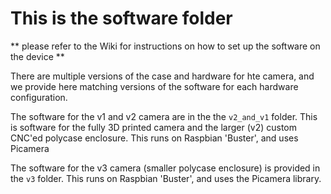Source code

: # This is the software folder

** please refer to the Wiki for instructions on how to set up the software on the device **

There are multiple versions of the case and hardware for hte camera, and we provide here matching versions of the software for each hardware configuration.

The software for the v1 and v2 camera are in the the `v2_and_v1` folder. This is software for the fully 3D printed camera and the larger (v2) custom CNC'ed polycase enclosure. This runs on Raspbian 'Buster', and uses Picamera 

The software for the v3 camera (smaller polycase enclosure) is provided in the `v3` folder. This runs on Raspbian 'Buster', and uses the Picamera library.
···
When you output the listing, reproduce it exactly but drop its pictures.

- RESPONSE AREA
Source code

: # This is the software folder

** please refer to the Wiki for instructions on how to set up the software on the device **

There are multiple versions of the case and hardware for hte camera, and we provide here matching versions of the software for each hardware configuration.

The software for the v1 and v2 camera are in the the `v2_and_v1` folder. This is software for the fully 3D printed camera and the larger (v2) custom CNC'ed polycase enclosure. This runs on Raspbian 'Buster', and uses Picamera 

The software for the v3 camera (smaller polycase enclosure) is provided in the `v3` folder. This runs on Raspbian 'Buster', and uses the Picamera library.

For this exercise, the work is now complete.